Allan Rayman, qui a commencé sa carrière il y a presque dix ans grâce à sa voix aussi cool qu’éraillée, nous arrive avec un septième album très décalé intitulé #1 Girl sur lequel il chante la majorité des pièces avec une douce voix aigüe. Rayman a écrit et chante les chansons de ce projet en se mettant dans la peau d’un personnage féminin fictif, #1 Girl, une jeune artiste en devenir des années 90. L’histoire se déroule dans un monde fictif où Kurt Cobain n’a jamais existé et le « Allan Rayman » est un personnage qui est la superstar de son époque.

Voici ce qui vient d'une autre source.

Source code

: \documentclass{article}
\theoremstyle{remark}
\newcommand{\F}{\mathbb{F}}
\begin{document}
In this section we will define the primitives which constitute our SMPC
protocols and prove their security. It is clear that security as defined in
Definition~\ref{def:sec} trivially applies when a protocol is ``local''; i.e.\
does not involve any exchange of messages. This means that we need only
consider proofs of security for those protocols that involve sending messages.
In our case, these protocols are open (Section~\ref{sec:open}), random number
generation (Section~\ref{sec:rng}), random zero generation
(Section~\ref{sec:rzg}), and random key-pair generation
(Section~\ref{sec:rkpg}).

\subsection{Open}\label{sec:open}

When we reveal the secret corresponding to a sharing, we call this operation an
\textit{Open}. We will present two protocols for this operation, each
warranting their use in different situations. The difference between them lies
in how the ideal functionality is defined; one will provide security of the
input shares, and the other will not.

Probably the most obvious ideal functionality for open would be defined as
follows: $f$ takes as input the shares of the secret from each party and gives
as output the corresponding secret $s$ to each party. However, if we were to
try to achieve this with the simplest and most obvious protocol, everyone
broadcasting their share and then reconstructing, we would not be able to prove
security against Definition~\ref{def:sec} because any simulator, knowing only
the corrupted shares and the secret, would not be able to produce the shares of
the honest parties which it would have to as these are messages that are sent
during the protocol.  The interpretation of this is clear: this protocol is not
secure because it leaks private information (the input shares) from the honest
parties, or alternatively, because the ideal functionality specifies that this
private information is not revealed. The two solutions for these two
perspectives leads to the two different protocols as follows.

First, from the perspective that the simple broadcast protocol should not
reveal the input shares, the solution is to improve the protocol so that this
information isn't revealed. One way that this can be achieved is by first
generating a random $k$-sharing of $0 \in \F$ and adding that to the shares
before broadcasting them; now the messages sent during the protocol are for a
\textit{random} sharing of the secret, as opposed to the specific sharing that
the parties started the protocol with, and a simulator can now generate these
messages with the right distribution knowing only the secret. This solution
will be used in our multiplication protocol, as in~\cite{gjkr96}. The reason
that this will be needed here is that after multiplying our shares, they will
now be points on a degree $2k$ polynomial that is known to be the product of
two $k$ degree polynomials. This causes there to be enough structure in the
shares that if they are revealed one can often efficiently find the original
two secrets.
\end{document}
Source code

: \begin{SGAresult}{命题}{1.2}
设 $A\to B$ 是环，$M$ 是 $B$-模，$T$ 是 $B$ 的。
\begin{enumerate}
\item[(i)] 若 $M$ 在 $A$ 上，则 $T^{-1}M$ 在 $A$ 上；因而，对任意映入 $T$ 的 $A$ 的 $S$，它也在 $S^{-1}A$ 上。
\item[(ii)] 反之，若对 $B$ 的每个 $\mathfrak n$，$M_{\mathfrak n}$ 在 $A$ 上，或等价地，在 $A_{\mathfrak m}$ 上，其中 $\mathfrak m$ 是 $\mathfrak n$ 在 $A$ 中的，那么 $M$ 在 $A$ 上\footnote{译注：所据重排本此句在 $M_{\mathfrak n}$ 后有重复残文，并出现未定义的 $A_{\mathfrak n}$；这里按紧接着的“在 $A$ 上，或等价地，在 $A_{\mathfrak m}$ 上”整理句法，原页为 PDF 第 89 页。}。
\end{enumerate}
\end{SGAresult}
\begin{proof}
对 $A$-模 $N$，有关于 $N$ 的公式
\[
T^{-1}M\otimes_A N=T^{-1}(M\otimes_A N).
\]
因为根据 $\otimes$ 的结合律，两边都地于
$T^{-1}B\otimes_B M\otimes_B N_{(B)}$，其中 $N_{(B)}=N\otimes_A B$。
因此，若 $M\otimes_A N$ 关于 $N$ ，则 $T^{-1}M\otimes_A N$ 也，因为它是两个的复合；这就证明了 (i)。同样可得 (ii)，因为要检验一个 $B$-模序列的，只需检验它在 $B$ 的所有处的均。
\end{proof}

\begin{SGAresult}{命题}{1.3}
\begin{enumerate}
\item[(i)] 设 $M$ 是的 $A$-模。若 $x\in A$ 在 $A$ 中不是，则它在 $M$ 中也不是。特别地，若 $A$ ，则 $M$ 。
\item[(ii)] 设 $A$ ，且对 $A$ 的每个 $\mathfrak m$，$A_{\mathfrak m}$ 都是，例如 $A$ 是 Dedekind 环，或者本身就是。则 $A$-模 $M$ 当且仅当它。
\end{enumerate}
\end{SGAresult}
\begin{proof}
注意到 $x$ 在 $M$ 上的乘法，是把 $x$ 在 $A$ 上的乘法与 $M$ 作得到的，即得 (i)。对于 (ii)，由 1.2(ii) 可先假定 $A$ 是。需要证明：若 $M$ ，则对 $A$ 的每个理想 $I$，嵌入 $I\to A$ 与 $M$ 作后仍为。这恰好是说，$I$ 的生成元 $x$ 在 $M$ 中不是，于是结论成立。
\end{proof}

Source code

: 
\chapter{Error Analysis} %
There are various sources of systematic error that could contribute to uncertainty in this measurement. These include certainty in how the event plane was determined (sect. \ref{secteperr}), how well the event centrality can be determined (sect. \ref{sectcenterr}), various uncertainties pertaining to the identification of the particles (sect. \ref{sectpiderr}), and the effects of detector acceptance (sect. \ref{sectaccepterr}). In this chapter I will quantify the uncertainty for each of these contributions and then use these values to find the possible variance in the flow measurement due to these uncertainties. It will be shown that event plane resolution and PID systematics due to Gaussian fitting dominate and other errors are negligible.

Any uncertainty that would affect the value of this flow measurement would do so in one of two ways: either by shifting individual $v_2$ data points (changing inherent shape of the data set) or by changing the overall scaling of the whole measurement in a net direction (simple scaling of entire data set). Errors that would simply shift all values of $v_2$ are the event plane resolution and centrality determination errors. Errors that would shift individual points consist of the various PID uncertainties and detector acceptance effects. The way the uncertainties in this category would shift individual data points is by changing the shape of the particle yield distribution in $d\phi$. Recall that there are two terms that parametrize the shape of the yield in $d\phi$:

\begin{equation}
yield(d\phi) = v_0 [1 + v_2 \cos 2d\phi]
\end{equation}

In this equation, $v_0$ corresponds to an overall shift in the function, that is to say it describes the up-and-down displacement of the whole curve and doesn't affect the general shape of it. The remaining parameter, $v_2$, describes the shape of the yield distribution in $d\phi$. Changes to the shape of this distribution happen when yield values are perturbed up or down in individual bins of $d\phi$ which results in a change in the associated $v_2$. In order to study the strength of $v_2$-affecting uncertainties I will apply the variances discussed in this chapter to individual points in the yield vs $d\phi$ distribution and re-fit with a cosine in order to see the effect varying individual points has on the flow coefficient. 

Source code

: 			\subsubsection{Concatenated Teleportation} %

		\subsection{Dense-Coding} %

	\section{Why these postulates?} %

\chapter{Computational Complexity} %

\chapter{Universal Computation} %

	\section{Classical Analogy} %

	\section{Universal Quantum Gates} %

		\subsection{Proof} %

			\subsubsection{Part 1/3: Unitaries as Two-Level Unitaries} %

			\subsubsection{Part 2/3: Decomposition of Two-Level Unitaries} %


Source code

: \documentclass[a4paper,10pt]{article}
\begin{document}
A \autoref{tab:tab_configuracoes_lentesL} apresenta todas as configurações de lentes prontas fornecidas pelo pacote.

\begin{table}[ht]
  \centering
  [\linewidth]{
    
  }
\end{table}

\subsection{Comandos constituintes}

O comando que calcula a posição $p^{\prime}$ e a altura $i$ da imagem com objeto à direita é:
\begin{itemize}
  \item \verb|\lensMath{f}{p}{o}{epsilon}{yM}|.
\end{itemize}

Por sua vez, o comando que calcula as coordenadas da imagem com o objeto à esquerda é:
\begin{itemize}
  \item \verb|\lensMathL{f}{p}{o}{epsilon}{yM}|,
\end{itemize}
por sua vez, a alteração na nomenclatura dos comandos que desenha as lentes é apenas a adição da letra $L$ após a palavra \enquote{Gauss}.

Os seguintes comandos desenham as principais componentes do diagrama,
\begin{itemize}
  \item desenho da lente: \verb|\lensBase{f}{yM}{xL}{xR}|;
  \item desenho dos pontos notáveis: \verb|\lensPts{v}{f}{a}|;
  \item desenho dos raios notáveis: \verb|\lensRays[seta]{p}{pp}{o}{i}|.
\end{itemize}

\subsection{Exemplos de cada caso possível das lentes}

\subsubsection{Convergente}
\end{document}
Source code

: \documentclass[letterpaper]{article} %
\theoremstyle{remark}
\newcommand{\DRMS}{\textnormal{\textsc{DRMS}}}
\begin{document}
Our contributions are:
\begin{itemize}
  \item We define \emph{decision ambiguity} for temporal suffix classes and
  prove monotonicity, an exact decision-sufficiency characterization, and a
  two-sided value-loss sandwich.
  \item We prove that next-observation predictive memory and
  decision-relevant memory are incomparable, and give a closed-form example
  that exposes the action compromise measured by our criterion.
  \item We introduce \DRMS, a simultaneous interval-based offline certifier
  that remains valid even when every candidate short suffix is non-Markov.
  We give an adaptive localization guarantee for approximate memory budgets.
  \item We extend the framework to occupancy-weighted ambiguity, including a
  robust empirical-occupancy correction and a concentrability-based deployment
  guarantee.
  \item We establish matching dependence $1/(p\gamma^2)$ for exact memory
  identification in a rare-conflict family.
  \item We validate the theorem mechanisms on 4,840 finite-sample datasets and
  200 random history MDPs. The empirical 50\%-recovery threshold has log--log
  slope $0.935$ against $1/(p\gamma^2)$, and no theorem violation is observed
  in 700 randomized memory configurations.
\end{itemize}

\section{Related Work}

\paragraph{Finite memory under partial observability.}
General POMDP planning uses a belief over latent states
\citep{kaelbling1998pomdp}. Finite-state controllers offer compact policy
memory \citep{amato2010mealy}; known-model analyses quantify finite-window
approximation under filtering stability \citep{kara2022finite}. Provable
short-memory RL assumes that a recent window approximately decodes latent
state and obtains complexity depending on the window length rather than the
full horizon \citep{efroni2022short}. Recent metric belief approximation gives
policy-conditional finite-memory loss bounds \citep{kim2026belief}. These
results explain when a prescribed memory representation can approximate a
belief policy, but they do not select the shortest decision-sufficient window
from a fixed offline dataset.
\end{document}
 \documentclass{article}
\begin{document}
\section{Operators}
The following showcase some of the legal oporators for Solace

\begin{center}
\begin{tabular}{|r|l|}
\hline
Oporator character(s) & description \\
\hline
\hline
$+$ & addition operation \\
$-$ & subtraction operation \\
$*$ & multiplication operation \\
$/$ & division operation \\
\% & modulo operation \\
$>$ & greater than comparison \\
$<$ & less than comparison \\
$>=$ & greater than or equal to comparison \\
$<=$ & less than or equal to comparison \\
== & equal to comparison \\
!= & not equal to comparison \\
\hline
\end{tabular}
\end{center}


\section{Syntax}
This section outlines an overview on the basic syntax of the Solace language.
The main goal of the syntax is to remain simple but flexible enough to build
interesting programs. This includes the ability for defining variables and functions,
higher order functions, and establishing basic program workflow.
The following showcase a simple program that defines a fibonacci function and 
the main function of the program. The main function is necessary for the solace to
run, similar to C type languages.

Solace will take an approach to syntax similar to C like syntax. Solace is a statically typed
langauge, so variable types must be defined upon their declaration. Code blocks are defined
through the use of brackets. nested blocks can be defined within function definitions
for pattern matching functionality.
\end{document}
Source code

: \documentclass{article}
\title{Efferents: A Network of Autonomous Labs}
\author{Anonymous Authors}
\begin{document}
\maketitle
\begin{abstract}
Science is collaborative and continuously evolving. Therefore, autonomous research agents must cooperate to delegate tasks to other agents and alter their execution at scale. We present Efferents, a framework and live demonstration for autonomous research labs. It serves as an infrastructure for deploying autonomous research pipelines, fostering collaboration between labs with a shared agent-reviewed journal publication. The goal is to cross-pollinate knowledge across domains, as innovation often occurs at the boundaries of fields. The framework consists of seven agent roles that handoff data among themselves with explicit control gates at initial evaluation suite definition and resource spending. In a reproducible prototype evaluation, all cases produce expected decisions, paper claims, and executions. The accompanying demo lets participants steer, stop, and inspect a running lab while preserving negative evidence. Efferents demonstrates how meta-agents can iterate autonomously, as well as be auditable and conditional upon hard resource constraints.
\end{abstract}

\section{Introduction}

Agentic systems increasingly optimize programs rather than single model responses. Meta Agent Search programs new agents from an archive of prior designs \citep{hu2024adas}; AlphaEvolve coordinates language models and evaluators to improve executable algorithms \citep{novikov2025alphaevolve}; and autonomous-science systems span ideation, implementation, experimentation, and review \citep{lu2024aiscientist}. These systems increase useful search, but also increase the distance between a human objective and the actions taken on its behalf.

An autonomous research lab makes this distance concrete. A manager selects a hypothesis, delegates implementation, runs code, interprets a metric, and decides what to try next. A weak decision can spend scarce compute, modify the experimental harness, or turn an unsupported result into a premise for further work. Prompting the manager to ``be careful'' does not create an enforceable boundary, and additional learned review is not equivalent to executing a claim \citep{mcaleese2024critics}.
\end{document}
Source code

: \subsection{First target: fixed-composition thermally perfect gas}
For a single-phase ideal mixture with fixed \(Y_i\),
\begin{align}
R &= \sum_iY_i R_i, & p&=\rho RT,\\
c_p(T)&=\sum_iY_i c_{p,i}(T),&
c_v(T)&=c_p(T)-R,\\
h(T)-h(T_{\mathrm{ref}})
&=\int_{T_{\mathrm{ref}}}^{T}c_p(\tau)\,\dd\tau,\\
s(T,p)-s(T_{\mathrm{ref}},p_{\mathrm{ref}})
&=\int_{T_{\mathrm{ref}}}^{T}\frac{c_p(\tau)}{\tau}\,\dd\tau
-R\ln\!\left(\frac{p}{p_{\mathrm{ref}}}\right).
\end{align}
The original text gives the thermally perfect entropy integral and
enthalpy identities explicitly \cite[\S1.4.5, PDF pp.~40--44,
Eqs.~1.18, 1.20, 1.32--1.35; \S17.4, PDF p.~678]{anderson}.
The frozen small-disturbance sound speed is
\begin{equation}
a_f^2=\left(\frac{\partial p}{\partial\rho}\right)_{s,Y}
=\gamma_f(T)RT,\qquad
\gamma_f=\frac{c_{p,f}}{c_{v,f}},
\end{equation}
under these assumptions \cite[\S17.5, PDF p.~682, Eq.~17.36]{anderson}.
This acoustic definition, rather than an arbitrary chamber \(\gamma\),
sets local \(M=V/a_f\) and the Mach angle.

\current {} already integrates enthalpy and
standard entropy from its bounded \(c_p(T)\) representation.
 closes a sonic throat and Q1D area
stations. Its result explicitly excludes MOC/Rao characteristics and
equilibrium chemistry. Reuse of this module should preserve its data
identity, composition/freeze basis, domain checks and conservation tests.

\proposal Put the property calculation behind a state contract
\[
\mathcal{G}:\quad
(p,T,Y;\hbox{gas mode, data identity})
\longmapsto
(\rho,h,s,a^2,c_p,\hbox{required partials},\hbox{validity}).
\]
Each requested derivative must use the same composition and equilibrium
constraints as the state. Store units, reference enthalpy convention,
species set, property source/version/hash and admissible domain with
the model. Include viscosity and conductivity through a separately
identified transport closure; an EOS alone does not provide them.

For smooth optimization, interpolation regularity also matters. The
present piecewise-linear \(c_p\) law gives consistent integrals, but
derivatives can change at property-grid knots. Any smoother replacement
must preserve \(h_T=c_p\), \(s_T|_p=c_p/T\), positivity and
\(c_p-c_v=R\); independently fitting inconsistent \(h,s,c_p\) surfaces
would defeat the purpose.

On passe des acrobaties vocales de Alright Without You à la métaphore sulfureuse de Dog, pour ensuite retrouver sa fugue habituelle sur Head & Heart. Et comment son public a-t-il accueilli la perspective et le style vocal inhabituel de #1 Girl? « Plutôt mal », laisse tomber Rayman sur un ton perplexe. « On a clairement choqué une partie de nos fans. »
Il va sans dire que c’était un choix qui comportait son lot de risques pour un artiste qui connaît autant de succès. Rayman cumule plus de 250 millions d’écoutes toutes plateformes confondues et compte, rien que sur Spotify, près de 400 000 auditeurs mensuels. Il a effectué des tournées à guichets fermés en Europe, aux États-Unis et au Canada et a été invité à Bonnaroo, Rifflandia et Lollapalooza, entre autres festivals. Côté collaborations, il a travaillé avec Jessie Reyez, Alex da Kid et James Vincent McMorrow. Cela dit, il ne s’en fait pas trop avec tout ça.
« Pour être bien honnête, je ne tiens compte de personne d’autre que moi quand je crée de la musique ou que j’écris des histoires, alors ça ne m’affecte pas vraiment », dit l’artiste. « C’est une réaction intéressante et ça doit vouloir dire quelque chose si ça fait réagir certaines personnes de cette façon, alors c’est ça qui est ça. Je comprends que c’est un changement de sonorité radical, mais ça fait 10 ans que je fais ça et si je faisais tout le temps la même chose album après album, je n’aurais aucun plaisir. »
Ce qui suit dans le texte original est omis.